Eso a lo que Javier Cercas llama memoria es placebo. La memoria, la que merece llamarse así, es, ante todo, dialéctica; sea colectiva, sea histórica o sea individual –que es, en esencia, lo mismo–. Digo esto porque Cercas parece tener un problema no sólo con la industria y el negocio, sino también con la subjetividad (“una memoria, que era colectiva, se llenara de subjetividad”, comienza el artículo). Afirmar que la memoria es, en esencia, subjetiva, no es quitarle valor al testigo y defender la labor del historiador. La historia, y parece mentira que haya que repetirlo, es el relato que las clases vencedoras erigen sobre los cuerpos de aquellas personas que su poder ha seputaldo para convertirse en tal: nada más subjetivo que un relato construido para legitimar la opresión. Por eso, la memoria, la que –repito– merece llamarse memoria, es un relacionarse de tú a tú con el pasado, es, precisamente, devolverle la subjetividad a eso que el poder se encarga de convertir en lugar cerrado, intransitable, inerte; “objetivo”.
Articular el pasado históricamente no es, nos dice Benjamin en las Tesis, conocerlo “tal y como fue”, sino apropiarse de un recuerdo que destella en el momento en que está en peligro. No se trata solo de cuestionar la versión de la historia que nos han inculcado –la teoría de los dos demonios, el fetiche de la transición–, sino de desvelar cómo sus mecanismos siguen determinando nuestro presente: cómo alguien puede hacerse famoso escritor hablando del pasado y después desestimar la industria que lo alza al estrellato como si estuviera al margen, y decir todo esto con tal impunidad.
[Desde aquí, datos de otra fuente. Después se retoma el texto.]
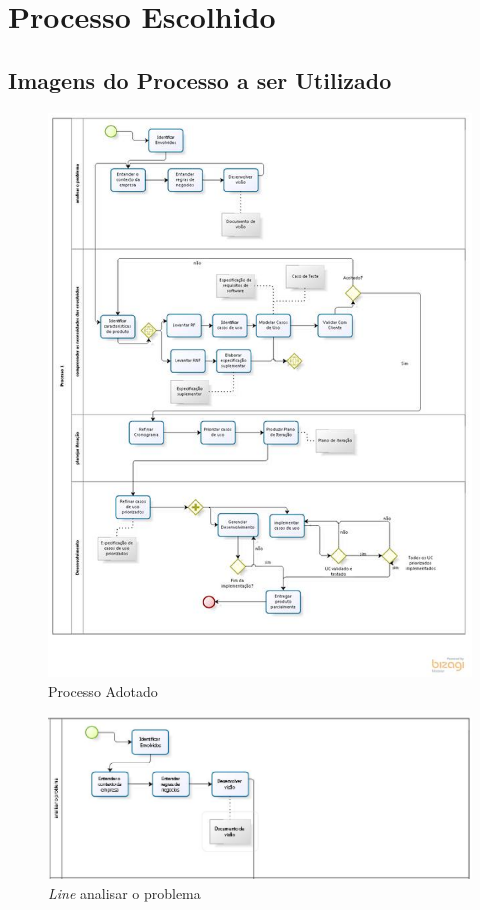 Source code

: \chapter{Processo Escolhido}
\label{chosen-process}

\section{Imagens do Processo a ser Utilizado}

\begin{figure}[htb]
\centering
  \includegraphics[keepaspectratio=true,scale=0.5]
  {figuras/processo_todo.eps}
  \caption{Processo Adotado}
  \label{process}
\end{figure}

\begin{figure}[htb]
\centering
 \includegraphics[keepaspectratio=true,scale=0.6]
  {figuras/analisar_problema.eps}
  \caption{\textit{Line} analisar o problema}
  \label{analyze}
\end{figure}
La memoria, la que merece llamarse memoria, pone en cuestión este ser parte y juez, este servirse de quienes fueron vencidas y vencidos y al mismo tiempo disfrutar de los privilegios que se cimientan sobre los muchos cuerpos que aún siguen en las cunetas. Ésa es la verdadera amenaza de la que debemos salvar nuestra memoria, constantemente: la de convertirse en un instrumento maleable, al servicio del poder.